Hollywood's long-standing and embarrassing tradition of cruel Asian stereotypes probably hit its lowest point with Mickey Rooney, in terrible makeup and an exaggerated accent, playing Audrey Hepburn's neighbor in "Breakfast at Tiffany's." Any progress has been a sign of how far the movies had to come, but clearly growth has stalled; there's not much difference between Long Duk Dong in 1984's "Sixteen Candles" or Mr. Chow in "The Hangover" films.
The trailer for director Nicholas Stoller's "The Five Year Engagement," an April film starring Jason Segel and Emily Blunt, is just the latest example that Hollywood still thinks it is OK to make racist jokes when Asians are the target.
In a scene set at Segel and Blunt's engagement party, a friend ("Parks and Recreation's" Chris Pratt) sings along to a slide show of Segel's former girlfriends, set to the tune of Billy Joel's "We Didn't Start the Fire." The song's syncopation leads Pratt in a rapid-fire roll call of the exes' names. The white former girlfriends all have actual first names like Ana and Lizzy. Two Asian past loves are merely referred to as "This Korean" and "That Korean." To end the scene, the camera scans the partygoers, where an Asian woman (credited as "George's Girl") sits front and center completely unfazed, laughing even.
This Korean, that Korean? It would be easier to accept this as a colorblind joke if Hollywood wasn't so consistently blind to the way it portrays Asians. There's still a tacit rule that it is OK to mock people of Asian descent on film. Just imagine the political consequences of swapping "This Korean" for "This Mexican" or "This African." It wouldn't -- and shouldn't -- be done. Why, then, do we laugh when Jason Segel's Asian conquests are referred to by race?
In previous films, the team of Stoller, Segel and producer Judd Apatow has been able to tease out nuance in coming-of-age, sex and romantic-comedy genres. So why inculde these trite stereotypes and resort to a joke that fecklessly recycles a racialized trope about 1) indistinguishable Asian faces and identities, 2) the abundant sexual availability of Asian women and 3) the anonymity of Asians within a white context, sexual or otherwise. If the filmmakers are going to racially and ethnically identify these women in the slideshow for the purpose of eliciting laughs, then they technically threw out that first mythical "race card."
Race plays a very important role in comedy, and comedy has been a space where racism has been dissected and explored in very revolutionary ways by a wide spectrum of comics (Dave Chappelle, Louis C.K., Margaret Cho), particularly in light of historical degradation of people of color as a source of humor in entertainment. Being comedic in nature doesn't absolve a lack of critical thinking, social consciousness or originality, even when it comes to a complex, "heavy" issue like race.

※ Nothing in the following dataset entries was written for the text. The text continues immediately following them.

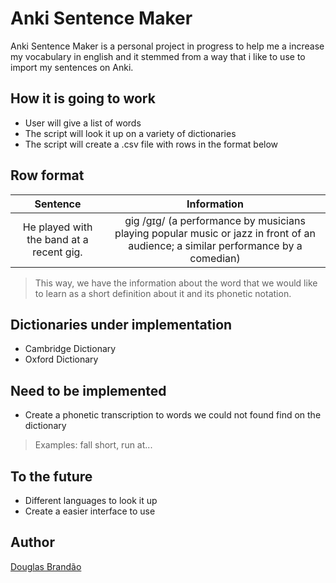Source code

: # Anki Sentence Maker

Anki Sentence Maker is a personal project in progress to help me a increase my vocabulary in english and it stemmed from a way that i like to use to import my sentences on Anki.

## How it is going to work

* User will give a list of words
* The script will look it up on a variety of dictionaries
* The script will create a .csv file with rows in the format below

## Row format

|Sentence|Information|
|:-------------:|:-------------:|
|He played with the band at a recent gig.| gig /ɡɪɡ/ (a performance by musicians playing popular music or jazz in front of an audience; a similar performance by a comedian)|

> This way, we have the information about the word that we would like to learn as a short definition about it and its phonetic notation.

## Dictionaries under implementation

* Cambridge Dictionary
* Oxford Dictionary

## Need to be implemented

* Create a phonetic transcription to words we could not found find on the dictionary
> Examples: fall short, run at...

## To the future

* Different languages to look it up
* Create a easier interface to use

## Author

[Douglas Brandão](https://github.com/douglasbrandao)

And race likely isn't a thematic element in this film. Which makes it so disappointing that the trailer's use of this joke and its omission of the film's Asian-American cast members -- "The Office's" Mindy Kaling and Randall Park (who I pray has a less stereotypical role than his character's name, Ming, suggests) -- raised these red flags for a comedy that might otherwise be sharp. We've seen what kind of light a racially offensive trailer can cast on a film overall, such as the case of 2009's "The Goods: Live Hard, Sell Hard," a tepidly received comedy that became best known for a preview that included the racial profiling and beating of an Asian-American man.
Here's the irony: The writers of "The Five Year Engagement" can clearly handle cultural humor, as displayed later in the trailer when Segel jokes about his laxness with his Jewish faith. Within the span of a few seconds, there's a fully developed joke that doesn't use the culture -- or a physical representative of the culture -- as the punch line. It can be done. Just evidently not when Asians are the joke's target.